Ce quatrième niveau peut être défini comme une automatisation élevée, lorsque le système est capable de maîtriser le véhicule dans des conditions prédéfinies, sur des trajets et parcours délimités. Lorsque le véhicule se trouve dans ces zones géographiques spécifiques, le conducteur n’est plus responsable de la conduite et la délègue entièrement au système. Pour autant, l’obligation de reprendre les commandes demeure en dehors des conditions préétablies ou lorsqu’une intervention le nécessite. En cas d’inaction du conducteur, le système peut se mettre dans un état de risque minimal en se mettant sur la bande d’arrêt d’urgence notamment[3].

Face à ces bouleversements à moyen terme des métiers de la conduite, l’AFT a participé, avec un cofinancement du programme Erasmus+, au projet européen Steer to career, qui s’est clôturé au second semestre 2021, et qui vise à envisager dès à présent les parcours professionnels possibles des conducteurs dont le métier sera disrupté par l’introduction du véhicule autonome.
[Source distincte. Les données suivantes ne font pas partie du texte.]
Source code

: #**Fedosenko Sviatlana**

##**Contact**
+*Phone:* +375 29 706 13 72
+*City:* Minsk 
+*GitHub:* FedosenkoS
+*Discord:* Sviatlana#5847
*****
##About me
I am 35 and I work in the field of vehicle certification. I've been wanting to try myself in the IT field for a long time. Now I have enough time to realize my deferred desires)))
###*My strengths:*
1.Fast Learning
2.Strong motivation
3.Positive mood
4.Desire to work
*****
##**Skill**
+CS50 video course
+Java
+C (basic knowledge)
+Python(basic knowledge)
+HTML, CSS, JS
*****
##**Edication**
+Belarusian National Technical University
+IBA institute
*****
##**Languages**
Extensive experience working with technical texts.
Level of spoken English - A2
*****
En effet, d’après l’IRU[4], les embauches de conducteurs devraient rester soutenues jusqu’en 2035, avec des pénuries de conducteurs attendues jusqu’à cette période au moins. Puis, avec l’avènement du véhicule autonome d’ici 2040, voire 2050, ces besoins devraient se réduire. Il est donc de notre responsabilité d’envisager dès à présent des parcours professionnels à proposer aux conducteurs. Alors que les métiers de la conduite préparent leurs transformations, il est important de montrer aux acteurs de l’orientation et du placement, aux prescripteurs de formation, et surtout aux jeunes et à leurs familles que la branche professionnelle se préoccupe de leur avenir. Qu’ils intègrent les métiers du Transport et de la Logistique aujourd’hui ou dans les années proches, ils auront la possibilité d‘évoluer en même temps que leurs métiers. Ces derniers seront d’ailleurs porteurs de nouvelles opportunités de carrière, en particulier dans la filière Transport-Logistique.

Méthodologie

L’AFT a créé une méthodologie comportant 3 étapes dans le cadre du projet Steer to Career.
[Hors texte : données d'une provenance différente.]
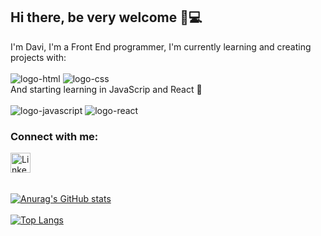 ## Hi there, be very welcome 👋💻

 I'm Davi, I'm a Front End programmer, I'm currently learning and creating projects with: 
<br>
<br>
<img  src="https://img.icons8.com/color/2x/html-5.png" alt="logo-html" widht="80">
<img src="https://img.icons8.com/color/2x/css3.png" alt="logo-css" widht="80">
<br> 
And starting learning in JavaScrip and React 📝
<br> 
<br>
<img src="https://img.shields.io/badge/JavaScript-F7DF1E?style=for-the-badge&logo=javascript&logoColor=black" alt="logo-javascript" widht="80">
<img src="https://img.shields.io/badge/React-20232A?style=for-the-badge&logo=react&logoColor=61DAFB" alt="logo-react" widht="80">
<br />

### Connect with me:

<p>
<a href="https://www.linkedin.com/in/davi-izidoro/">
<img align="left" alt="LinkedIn" width="32px" src="https://cdn.jsdelivr.net/npm/simple-icons@v3/icons/linkedin.svg" />
</a>
</p>
<br />
<br>
<br>

[![Anurag's GitHub stats](https://github-readme-stats.vercel.app/api?username=Davi22D&theme=blue-green)](https://github.com/anuraghazra/github-readme-stats)
<br>
<br>
[![Top Langs](https://github-readme-stats.vercel.app/api/top-langs/?username=Davi22D&theme=blue-green)](https://github.com/anuraghazra/github-readme-stats)
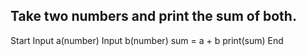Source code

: ## Take two numbers and print the sum of both.

Start
    Input a(number)
    Input b(number)
    sum = a + b
    print(sum)
End
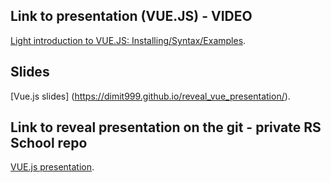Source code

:## Link to presentation (VUE.JS) - VIDEO
[Light introduction to VUE.JS: Installing/Syntax/Examples](https://www.youtube.com/watch?v=ELRmcr6QTUc).

## Slides
[Vue.js slides] (https://dimit999.github.io/reveal_vue_presentation/).

## Link to reveal presentation on the git - private RS School repo
[VUE.js presentation](https://github.com/rolling-scopes-school/dimit999-JS2020Q3/tree/presentation).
  1. Nous avons tout d’abord identifié les parcours professionnels actuels des conducteurs grâce aux demandes de formations financées par Transition Pro (et anciennement le Fongecif) pour les conducteurs français - poids lourds, véhicules utilitaires légers, autocars et bus - au cours des dernières années. Cela nous a permis d’établir une liste d’une vingtaine de métiers vers lesquels les reconversions de conducteurs sont les plus fréquentes en France, liste corroborée par les partenaires du projet en Allemagne, Angleterre et Grèce.
  2. Nous nous sommes ensuite intéressés à la façon avec laquelle ces autres emplois du Transport et de la Logistique seront susceptibles d’évoluer à horizon 20 ans. Pour cela, nous avons établi une liste de 12 critères tels que les nouvelles activités qui seront réalisées, les compétences induites, le niveau de formation attendue, l’organisation du travail, le rythme, la ligne hiérarchique. C’est sur cette base qu’ont été élaborées des fiches métiers permettant de se représenter leur évolution la plus probable en tenant compte des avancées technologiques.
  3. Enfin, nous avons construit les parcours professionnels possibles à l’échelle européenne. Afin de construire les passerelles, nous avons déterminé au préalable les compétences et les situations de travail pour chacun des 22 métiers. Pour ce faire deux sources ont été utilisées :
  • Le site européen ESCO[5] - European Skills/ Competences, qualifications & Occupations listant les compétences techniques pour chacun des postes au niveau européen
  • Le document de travail réalisé par France Stratégie[6] listant toutes les situations de travail et les compétences dites transversales, définies comme des compétences génériques pouvant s'appliquer à différents types d'emplois et de métiers

Les membres du projet ont comparé les fiches métiers des conducteurs de véhicules de transport de marchandises et voyageurs, qui deviendront respectivement des opérateurs de poids lourd et d’autocars, aux fiches métiers prospectives des autres métiers de la filière Transport-Logistique. Cela nous a aussi permis de mesurer leur degré de proximité, tant sur le plan des compétences requises que des situations de travail.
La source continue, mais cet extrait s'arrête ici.